WHAT YOU HAVE TO DO:
Go line by line through the entries and show those that hold the string "textbf".

====

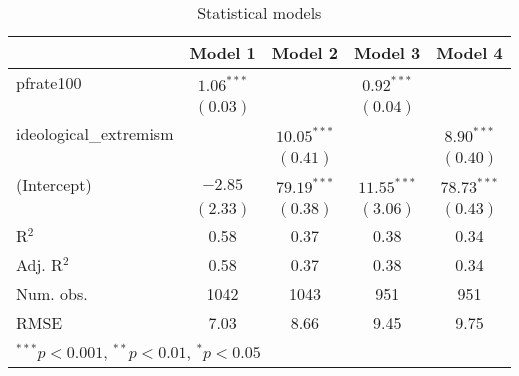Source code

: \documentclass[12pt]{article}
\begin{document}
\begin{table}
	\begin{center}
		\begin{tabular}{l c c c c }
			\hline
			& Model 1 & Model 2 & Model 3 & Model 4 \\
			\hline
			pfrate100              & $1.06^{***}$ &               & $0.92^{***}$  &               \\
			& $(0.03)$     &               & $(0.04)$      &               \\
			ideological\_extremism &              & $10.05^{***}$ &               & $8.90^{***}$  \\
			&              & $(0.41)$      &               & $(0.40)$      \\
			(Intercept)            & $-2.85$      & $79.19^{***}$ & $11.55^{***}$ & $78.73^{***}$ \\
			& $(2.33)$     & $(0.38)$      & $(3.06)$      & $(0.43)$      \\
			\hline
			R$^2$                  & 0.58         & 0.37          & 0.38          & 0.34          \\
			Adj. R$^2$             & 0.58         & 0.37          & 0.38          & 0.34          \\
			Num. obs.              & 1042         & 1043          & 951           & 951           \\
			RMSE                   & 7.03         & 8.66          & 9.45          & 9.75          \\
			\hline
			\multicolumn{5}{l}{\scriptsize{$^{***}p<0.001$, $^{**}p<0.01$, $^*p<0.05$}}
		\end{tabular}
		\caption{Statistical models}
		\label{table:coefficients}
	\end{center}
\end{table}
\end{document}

====

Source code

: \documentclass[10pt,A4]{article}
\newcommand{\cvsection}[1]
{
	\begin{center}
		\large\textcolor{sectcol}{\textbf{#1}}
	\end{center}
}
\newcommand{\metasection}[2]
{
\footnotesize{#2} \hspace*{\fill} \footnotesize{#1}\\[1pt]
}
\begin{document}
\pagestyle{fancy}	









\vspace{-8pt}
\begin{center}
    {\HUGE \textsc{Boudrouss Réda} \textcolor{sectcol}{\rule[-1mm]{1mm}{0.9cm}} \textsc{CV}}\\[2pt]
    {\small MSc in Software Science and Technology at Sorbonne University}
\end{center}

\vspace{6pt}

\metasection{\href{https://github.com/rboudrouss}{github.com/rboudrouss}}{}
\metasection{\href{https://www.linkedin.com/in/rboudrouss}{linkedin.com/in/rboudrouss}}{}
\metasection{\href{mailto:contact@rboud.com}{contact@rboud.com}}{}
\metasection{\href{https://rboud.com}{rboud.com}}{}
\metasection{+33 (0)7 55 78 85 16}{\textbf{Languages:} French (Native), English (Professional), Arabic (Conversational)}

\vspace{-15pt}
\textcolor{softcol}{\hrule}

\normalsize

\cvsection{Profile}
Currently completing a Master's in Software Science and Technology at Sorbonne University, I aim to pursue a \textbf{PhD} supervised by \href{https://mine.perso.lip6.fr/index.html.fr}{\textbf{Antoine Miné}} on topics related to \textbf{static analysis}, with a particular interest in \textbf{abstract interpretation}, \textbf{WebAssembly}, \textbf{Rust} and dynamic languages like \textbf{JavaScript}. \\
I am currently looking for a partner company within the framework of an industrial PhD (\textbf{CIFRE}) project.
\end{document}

====

RESULT OF THIS TASK:
		\large\textcolor{sectcol}{\textbf{#1}}
\metasection{+33 (0)7 55 78 85 16}{\textbf{Languages:} French (Native), English (Professional), Arabic (Conversational)}
Currently completing a Master's in Software Science and Technology at Sorbonne University, I aim to pursue a \textbf{PhD} supervised by \href{https://mine.perso.lip6.fr/index.html.fr}{\textbf{Antoine Miné}} on topics related to \textbf{static analysis}, with a particular interest in \textbf{abstract interpretation}, \textbf{WebAssembly}, \textbf{Rust} and dynamic languages like \textbf{JavaScript}. \\
I am currently looking for a partner company within the framework of an industrial PhD (\textbf{CIFRE}) project.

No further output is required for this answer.